> PROBLEM DESCRIPTION: Every line in the material below that includes "case" should be copied.
━━━━
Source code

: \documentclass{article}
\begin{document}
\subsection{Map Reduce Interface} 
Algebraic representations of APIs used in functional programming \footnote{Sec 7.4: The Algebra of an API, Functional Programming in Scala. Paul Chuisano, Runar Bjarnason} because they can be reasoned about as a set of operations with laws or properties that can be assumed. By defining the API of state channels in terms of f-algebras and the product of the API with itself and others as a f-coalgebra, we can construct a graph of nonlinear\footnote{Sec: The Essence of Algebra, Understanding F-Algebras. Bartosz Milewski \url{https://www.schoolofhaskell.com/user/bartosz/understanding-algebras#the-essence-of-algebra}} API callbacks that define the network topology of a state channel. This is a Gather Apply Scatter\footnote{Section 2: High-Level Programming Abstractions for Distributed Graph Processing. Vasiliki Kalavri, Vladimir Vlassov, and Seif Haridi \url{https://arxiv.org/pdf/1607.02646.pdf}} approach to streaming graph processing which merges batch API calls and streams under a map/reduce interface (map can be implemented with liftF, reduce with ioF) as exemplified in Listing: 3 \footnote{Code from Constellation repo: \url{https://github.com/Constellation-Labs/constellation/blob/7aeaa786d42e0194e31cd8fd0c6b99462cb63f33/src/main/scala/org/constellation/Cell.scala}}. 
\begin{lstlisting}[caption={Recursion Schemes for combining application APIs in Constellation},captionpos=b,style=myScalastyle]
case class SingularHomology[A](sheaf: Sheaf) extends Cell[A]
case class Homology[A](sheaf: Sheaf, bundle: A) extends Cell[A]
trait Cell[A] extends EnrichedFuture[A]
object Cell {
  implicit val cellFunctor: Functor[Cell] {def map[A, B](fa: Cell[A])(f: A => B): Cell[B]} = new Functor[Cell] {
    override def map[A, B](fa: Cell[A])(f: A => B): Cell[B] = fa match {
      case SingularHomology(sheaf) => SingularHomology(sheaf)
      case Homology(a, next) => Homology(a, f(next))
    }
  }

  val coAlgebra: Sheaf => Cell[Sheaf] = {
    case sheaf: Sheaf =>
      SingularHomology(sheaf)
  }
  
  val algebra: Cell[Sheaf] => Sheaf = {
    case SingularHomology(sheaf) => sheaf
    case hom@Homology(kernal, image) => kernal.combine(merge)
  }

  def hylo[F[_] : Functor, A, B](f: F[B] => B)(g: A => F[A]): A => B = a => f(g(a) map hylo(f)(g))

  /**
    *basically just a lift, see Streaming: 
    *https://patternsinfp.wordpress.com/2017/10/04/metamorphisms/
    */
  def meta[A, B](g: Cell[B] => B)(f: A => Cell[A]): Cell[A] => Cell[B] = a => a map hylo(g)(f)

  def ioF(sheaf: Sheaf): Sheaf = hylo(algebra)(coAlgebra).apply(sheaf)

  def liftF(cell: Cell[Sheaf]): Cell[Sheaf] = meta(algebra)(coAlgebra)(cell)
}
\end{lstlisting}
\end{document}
━━━━
> YOUR RESPONSE:
case class SingularHomology[A](sheaf: Sheaf) extends Cell[A]
case class Homology[A](sheaf: Sheaf, bundle: A) extends Cell[A]
      case SingularHomology(sheaf) => SingularHomology(sheaf)
      case Homology(a, next) => Homology(a, f(next))
    case sheaf: Sheaf =>
    case SingularHomology(sheaf) => sheaf
    case hom@Homology(kernal, image) => kernal.combine(merge)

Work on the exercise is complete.